En dix ans, les mentalités ont-elles évolué ?
Oui. En particulier, les jeunes générations sont plus ouvertes à l'idée de manger des insectes. Et depuis quelques années, les Français savent qu'ils sont comestibles et les assimilent aux protéines et à l'environnement. Ce n'était pas du tout le cas lorsque nous avons commencé. La première banque à laquelle nous nous étions adressés nous a expliqué qu'elle ne souhaitait pas voir son image associée à des insectes ! Certains avait des réactions comme « Ne touche pas à mon steak ! ». Pourtant, nous ne sommes pas du tout des militants extrémistes... Ces années, nous avons fait beaucoup d'actions de pédagogie auprès de différents publics.
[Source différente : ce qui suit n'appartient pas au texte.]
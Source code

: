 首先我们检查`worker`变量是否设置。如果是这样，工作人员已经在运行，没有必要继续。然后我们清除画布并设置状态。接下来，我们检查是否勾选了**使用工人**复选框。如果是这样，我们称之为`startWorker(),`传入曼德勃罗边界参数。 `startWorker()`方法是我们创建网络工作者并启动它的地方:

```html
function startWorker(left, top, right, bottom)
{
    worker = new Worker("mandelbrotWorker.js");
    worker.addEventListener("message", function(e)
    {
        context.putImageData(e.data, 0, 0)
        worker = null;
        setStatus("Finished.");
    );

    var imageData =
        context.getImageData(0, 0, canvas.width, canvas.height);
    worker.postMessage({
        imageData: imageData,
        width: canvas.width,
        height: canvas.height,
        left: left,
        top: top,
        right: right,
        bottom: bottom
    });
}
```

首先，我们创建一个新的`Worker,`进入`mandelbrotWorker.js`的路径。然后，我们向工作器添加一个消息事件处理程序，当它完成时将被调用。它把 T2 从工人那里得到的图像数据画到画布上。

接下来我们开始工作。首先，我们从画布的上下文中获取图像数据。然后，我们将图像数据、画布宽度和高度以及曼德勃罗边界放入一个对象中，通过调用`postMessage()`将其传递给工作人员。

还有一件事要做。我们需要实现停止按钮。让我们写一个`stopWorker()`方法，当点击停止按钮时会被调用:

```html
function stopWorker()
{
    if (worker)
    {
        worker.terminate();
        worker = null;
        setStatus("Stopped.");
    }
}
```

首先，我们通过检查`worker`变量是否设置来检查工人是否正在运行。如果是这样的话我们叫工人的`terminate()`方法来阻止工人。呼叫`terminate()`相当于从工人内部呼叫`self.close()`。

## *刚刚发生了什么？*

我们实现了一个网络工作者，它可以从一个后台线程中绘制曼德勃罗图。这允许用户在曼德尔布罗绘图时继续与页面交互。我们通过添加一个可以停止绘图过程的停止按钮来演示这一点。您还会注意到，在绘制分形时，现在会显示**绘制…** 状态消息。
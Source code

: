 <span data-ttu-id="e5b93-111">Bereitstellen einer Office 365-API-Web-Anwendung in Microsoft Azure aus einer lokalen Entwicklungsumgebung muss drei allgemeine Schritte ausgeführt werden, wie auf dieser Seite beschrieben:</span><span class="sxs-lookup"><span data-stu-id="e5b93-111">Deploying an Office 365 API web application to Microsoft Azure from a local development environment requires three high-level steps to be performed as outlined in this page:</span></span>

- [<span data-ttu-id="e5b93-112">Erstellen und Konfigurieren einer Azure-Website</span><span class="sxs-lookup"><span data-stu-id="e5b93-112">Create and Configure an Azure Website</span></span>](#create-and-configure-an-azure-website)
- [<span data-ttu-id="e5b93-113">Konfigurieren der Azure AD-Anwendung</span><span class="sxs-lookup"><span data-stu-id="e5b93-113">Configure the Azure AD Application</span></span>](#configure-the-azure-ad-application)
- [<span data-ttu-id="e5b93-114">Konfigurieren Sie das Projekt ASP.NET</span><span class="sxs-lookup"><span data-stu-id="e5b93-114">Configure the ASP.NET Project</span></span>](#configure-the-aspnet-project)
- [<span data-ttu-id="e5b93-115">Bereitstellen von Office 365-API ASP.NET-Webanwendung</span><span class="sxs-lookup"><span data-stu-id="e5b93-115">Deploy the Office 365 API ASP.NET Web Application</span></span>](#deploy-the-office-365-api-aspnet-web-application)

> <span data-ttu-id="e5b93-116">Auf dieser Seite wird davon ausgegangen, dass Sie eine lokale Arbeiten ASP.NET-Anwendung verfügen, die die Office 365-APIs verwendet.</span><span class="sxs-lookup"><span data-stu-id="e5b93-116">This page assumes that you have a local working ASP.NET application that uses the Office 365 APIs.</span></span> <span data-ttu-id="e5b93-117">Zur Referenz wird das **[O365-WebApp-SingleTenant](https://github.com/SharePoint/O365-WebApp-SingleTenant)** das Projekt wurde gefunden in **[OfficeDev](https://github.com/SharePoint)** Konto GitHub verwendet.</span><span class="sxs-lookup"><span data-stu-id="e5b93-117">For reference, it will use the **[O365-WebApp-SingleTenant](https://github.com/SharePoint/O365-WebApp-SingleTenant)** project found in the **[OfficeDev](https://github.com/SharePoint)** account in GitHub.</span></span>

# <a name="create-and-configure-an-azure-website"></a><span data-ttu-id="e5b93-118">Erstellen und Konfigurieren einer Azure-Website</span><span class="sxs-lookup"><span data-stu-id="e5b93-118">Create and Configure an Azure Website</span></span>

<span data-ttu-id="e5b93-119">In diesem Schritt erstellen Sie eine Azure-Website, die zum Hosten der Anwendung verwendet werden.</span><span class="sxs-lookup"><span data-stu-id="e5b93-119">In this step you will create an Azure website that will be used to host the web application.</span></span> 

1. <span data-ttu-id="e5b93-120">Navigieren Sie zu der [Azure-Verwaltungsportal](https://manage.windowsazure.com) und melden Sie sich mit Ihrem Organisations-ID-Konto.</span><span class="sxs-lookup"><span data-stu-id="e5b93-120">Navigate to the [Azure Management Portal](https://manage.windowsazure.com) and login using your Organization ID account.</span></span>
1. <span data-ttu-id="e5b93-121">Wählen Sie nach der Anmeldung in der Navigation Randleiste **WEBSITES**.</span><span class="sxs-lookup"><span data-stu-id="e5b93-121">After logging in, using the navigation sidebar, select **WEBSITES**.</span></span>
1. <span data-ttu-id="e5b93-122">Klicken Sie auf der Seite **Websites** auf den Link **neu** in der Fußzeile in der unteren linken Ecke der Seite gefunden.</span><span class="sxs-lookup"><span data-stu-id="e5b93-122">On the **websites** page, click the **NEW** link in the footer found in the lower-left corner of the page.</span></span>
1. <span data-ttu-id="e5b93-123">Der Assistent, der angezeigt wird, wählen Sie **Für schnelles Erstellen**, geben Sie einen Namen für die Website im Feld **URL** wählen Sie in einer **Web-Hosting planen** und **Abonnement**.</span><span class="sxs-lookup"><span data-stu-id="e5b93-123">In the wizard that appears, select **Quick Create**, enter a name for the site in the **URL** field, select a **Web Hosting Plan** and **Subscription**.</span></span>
Nous avons organisé une dégustation à l'Assemblée Nationale, à la mairie de Paris. Nous avons aussi mené des opérations auprès du grand public, et notamment des enfants, en participant à des événements à la Cité des Sciences, dans des collèges et des lycées. Plus globalement, aujourd'hui, on assiste à une véritable prise de conscience de l'impact environnemental de notre alimentation, ce qui n'était pas le cas il y a cinq ans.
Comment traversez-vous la crise ?
Nous avons fortement été impactés : nous sommes passés d'une vingtaine à une dizaine de salariés. On n'a plus le droit de faire des apéros, ni du sport, alors que nous vendions aussi nos barres protéinées dans des salles de sport. L'export, qui représentait environ la moitié de notre activité, a été touché aussi. Nous étions aussi distribués chez Carrefour en Espagne, mais avec la crise, la GMS [grande et moyenne surface] s'est concentrée sur les produits de base. Pour nous en sortir, nous avons développé l'activité de sous-traitance de produits, comme des granolas, sans insectes, que nous menions déjà, pour des clients moins impactés par la crise. Nous pouvons ainsi maintenir un chiffre d'affaires existant. Et les dispositifs de l’État ont été utiles, notamment le chômage partiel. Il permet de maintenir une équipe et apporte de la souplesse, dans un contexte qui désorganise les chaînes logistiques. Mais au delà de la baisse du chiffre d'affaires, la vraie difficulté, c'est de n'avoir aucune idée de quand l'activité va redémarrer. Pour autant, j'estime que nous nous en sortons plutôt bien. Nous continuerons à être présents, avec de nouveaux produits sur lesquels nous sommes en train de travailler...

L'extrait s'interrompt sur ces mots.